This time I’ll tell you the bad news right away. Kristín Steinsdóttir’s novel has not been translated into English. I don’t read Icelandic, so I picked the German translation called Eigene Wege. I’ve always meant to read more Icelandic books and have a small pile on my bookshelves. A lot of what interests me however is only available in German. A eigin vegum/Eigene Wege/Your Own Way was Kristín Steinsdóttir’s first novel for grown-ups. She has won many prizes for her children’s literature.

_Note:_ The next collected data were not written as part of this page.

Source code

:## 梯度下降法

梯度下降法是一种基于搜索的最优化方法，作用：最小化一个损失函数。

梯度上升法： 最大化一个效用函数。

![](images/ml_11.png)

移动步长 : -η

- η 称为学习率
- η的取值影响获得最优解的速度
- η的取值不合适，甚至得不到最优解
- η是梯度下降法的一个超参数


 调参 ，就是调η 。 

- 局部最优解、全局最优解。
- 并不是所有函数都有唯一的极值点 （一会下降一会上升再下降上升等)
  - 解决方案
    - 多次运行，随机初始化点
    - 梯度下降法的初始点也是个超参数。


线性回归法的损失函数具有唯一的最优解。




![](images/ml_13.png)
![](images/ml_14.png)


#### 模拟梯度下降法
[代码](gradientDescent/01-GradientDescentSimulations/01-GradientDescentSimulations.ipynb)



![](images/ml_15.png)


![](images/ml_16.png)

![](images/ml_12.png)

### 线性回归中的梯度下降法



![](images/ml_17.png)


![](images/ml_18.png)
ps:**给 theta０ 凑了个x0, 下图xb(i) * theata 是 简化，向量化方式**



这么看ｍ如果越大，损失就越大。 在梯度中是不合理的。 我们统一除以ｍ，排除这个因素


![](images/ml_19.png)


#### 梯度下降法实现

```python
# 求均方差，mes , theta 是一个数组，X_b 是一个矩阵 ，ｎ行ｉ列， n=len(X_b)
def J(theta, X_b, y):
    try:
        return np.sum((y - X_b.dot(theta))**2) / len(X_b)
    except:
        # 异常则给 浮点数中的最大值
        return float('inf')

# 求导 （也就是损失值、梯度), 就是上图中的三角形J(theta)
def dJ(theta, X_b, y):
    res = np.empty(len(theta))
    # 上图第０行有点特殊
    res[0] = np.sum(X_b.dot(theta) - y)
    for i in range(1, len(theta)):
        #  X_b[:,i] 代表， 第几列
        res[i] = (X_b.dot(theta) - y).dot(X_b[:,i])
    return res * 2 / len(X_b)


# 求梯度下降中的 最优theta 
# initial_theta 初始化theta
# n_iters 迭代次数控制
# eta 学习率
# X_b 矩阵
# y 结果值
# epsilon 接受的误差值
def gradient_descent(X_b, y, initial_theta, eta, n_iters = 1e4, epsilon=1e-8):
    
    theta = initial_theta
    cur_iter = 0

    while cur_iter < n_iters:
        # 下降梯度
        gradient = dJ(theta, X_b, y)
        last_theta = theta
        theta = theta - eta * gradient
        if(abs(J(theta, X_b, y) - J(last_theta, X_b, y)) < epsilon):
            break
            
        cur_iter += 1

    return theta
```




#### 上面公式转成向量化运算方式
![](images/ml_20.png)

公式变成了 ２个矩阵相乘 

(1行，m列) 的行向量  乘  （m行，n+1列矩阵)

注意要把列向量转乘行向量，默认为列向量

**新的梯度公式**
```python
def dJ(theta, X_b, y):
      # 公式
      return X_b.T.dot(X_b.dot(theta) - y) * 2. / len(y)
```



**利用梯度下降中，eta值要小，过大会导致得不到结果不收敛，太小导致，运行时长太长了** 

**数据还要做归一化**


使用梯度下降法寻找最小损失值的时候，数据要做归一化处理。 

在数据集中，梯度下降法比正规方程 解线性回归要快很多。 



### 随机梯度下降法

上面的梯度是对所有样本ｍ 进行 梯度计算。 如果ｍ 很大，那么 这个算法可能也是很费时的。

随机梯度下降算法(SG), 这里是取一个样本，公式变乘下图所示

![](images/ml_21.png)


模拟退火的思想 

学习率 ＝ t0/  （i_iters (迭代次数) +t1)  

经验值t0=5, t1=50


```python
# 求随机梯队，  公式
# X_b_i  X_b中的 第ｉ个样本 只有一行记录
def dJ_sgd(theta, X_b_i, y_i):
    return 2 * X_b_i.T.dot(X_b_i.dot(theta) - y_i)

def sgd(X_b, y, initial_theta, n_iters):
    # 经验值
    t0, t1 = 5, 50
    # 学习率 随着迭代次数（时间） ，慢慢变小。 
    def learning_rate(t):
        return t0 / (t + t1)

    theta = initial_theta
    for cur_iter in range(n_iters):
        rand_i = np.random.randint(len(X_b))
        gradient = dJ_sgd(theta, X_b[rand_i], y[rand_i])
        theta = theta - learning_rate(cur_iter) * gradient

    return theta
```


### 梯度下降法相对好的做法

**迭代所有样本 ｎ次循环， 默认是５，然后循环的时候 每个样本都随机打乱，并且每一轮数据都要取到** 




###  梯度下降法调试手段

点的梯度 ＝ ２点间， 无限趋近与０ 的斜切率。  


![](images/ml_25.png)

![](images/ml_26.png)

Siegtrud is an elderly widow, born far away from Reykjavík, but later, she and her husband move to the city, where she’s still living at the beginning of the book. Siegtrud isn’t well off and although she’s at least 70 years old, she still has to work. She delivers the morning papers. Every day she gets up at five, works for two hours and then she returns home and goes to bed with her cats for another couple of hours. In the afternoon she finds amusements that are for free. She drinks a cup of champagne during the opening of an exhibition. She attends funeral services of total strangers, and joins the families for something to eat afterwards. She loves the singing in the church just as much as the free food.
Siegtrud’s family history is a bit of a mystery. She never met her mother who died in childbed and doesn’t know anything about her father. She owns a suitcase, in which she carries all of her treasures: the picture of her grandfather, a book about France, a harp and her mother’s French woollen scarf. Her foster-mother told her that her grandfather was French. Ever since Siegtrud was a little girl she dreamt of going to France. She wanted to see Paris and the country of her ancestors for herself.
The book moves back and forth in time. It tells us of Siegtrud’s life in Reykjavík and of her early childhood, her teenage years, her marriage. The story is as much the story of a woman, as it is the story of a country that underwent a lot of changes.
Siegtrud has had a hard live. She was born with a crippled hand, she had no parents, and not a lot of material possessions. She even lost the love of her life and her only child. Despite of this, it’s a cheerful book because Siegtrud is a character who knows how to enjoy life, and even at 70, she thinks it’s not too late for a new beginning or an adventure.
I loved that Kristín Steinsdóttir chose a character who is neither wealthy, nor famous, nor young, but has a rich inner life and is able to enjoy the smallest things.
Thanks to Sigrun for letting me know in the comments that this book was nominated for the Nordic Council Literature Prize in 2008. It was published in 2006 in Iceland, the German translation is from 2009.